▶ EXERCISE BRIEF
Please output every record below exactly as written, leaving out any pictures.

▶ AVAILABLE DATA
################
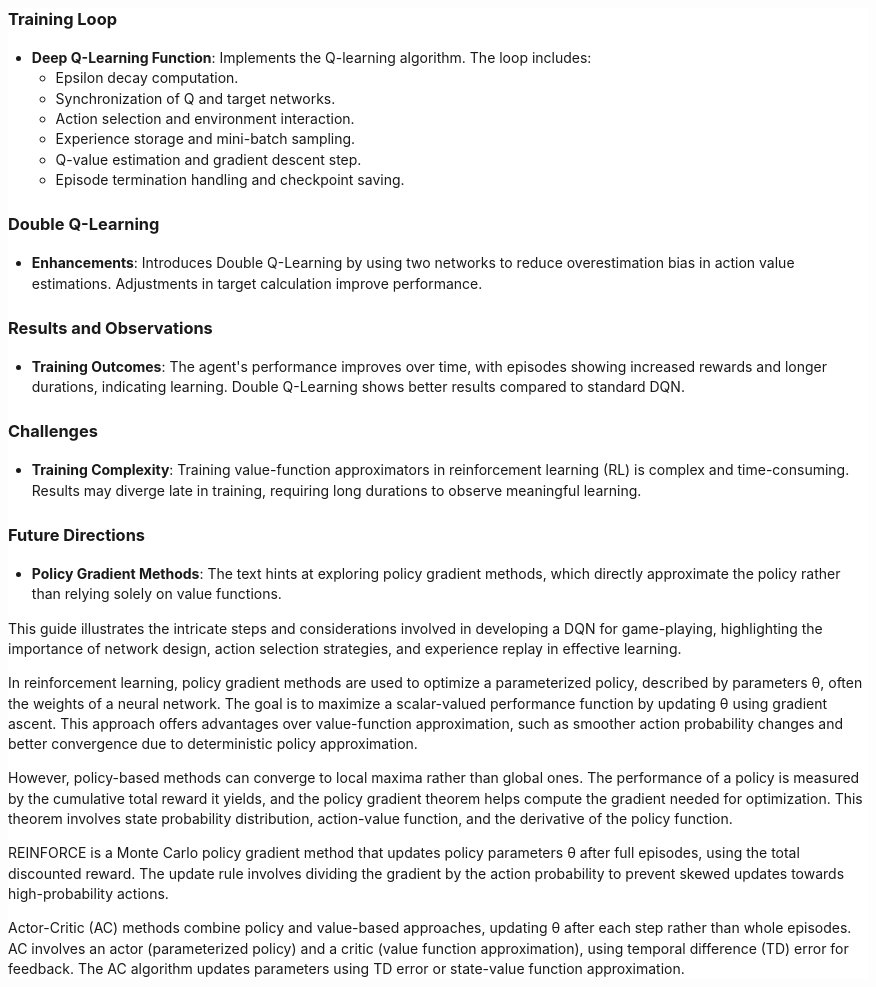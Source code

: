 ### Training Loop
- **Deep Q-Learning Function**: Implements the Q-learning algorithm. The loop includes:
  - Epsilon decay computation.
  - Synchronization of Q and target networks.
  - Action selection and environment interaction.
  - Experience storage and mini-batch sampling.
  - Q-value estimation and gradient descent step.
  - Episode termination handling and checkpoint saving.

### Double Q-Learning
- **Enhancements**: Introduces Double Q-Learning by using two networks to reduce overestimation bias in action value estimations. Adjustments in target calculation improve performance.

### Results and Observations
- **Training Outcomes**: The agent's performance improves over time, with episodes showing increased rewards and longer durations, indicating learning. Double Q-Learning shows better results compared to standard DQN.

### Challenges
- **Training Complexity**: Training value-function approximators in reinforcement learning (RL) is complex and time-consuming. Results may diverge late in training, requiring long durations to observe meaningful learning.

### Future Directions
- **Policy Gradient Methods**: The text hints at exploring policy gradient methods, which directly approximate the policy rather than relying solely on value functions.

This guide illustrates the intricate steps and considerations involved in developing a DQN for game-playing, highlighting the importance of network design, action selection strategies, and experience replay in effective learning.



In reinforcement learning, policy gradient methods are used to optimize a parameterized policy, described by parameters θ, often the weights of a neural network. The goal is to maximize a scalar-valued performance function by updating θ using gradient ascent. This approach offers advantages over value-function approximation, such as smoother action probability changes and better convergence due to deterministic policy approximation.

However, policy-based methods can converge to local maxima rather than global ones. The performance of a policy is measured by the cumulative total reward it yields, and the policy gradient theorem helps compute the gradient needed for optimization. This theorem involves state probability distribution, action-value function, and the derivative of the policy function.

REINFORCE is a Monte Carlo policy gradient method that updates policy parameters θ after full episodes, using the total discounted reward. The update rule involves dividing the gradient by the action probability to prevent skewed updates towards high-probability actions.

Actor-Critic (AC) methods combine policy and value-based approaches, updating θ after each step rather than whole episodes. AC involves an actor (parameterized policy) and a critic (value function approximation), using temporal difference (TD) error for feedback. The AC algorithm updates parameters using TD error or state-value function approximation.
################
▶ ANSWER BOX
Source code

: ### Training Loop
- **Deep Q-Learning Function**: Implements the Q-learning algorithm. The loop includes:
  - Epsilon decay computation.
  - Synchronization of Q and target networks.
  - Action selection and environment interaction.
  - Experience storage and mini-batch sampling.
  - Q-value estimation and gradient descent step.
  - Episode termination handling and checkpoint saving.

### Double Q-Learning
- **Enhancements**: Introduces Double Q-Learning by using two networks to reduce overestimation bias in action value estimations. Adjustments in target calculation improve performance.

### Results and Observations
- **Training Outcomes**: The agent's performance improves over time, with episodes showing increased rewards and longer durations, indicating learning. Double Q-Learning shows better results compared to standard DQN.

### Challenges
- **Training Complexity**: Training value-function approximators in reinforcement learning (RL) is complex and time-consuming. Results may diverge late in training, requiring long durations to observe meaningful learning.

### Future Directions
- **Policy Gradient Methods**: The text hints at exploring policy gradient methods, which directly approximate the policy rather than relying solely on value functions.

This guide illustrates the intricate steps and considerations involved in developing a DQN for game-playing, highlighting the importance of network design, action selection strategies, and experience replay in effective learning.



In reinforcement learning, policy gradient methods are used to optimize a parameterized policy, described by parameters θ, often the weights of a neural network. The goal is to maximize a scalar-valued performance function by updating θ using gradient ascent. This approach offers advantages over value-function approximation, such as smoother action probability changes and better convergence due to deterministic policy approximation.

However, policy-based methods can converge to local maxima rather than global ones. The performance of a policy is measured by the cumulative total reward it yields, and the policy gradient theorem helps compute the gradient needed for optimization. This theorem involves state probability distribution, action-value function, and the derivative of the policy function.

REINFORCE is a Monte Carlo policy gradient method that updates policy parameters θ after full episodes, using the total discounted reward. The update rule involves dividing the gradient by the action probability to prevent skewed updates towards high-probability actions.

Actor-Critic (AC) methods combine policy and value-based approaches, updating θ after each step rather than whole episodes. AC involves an actor (parameterized policy) and a critic (value function approximation), using temporal difference (TD) error for feedback. The AC algorithm updates parameters using TD error or state-value function approximation.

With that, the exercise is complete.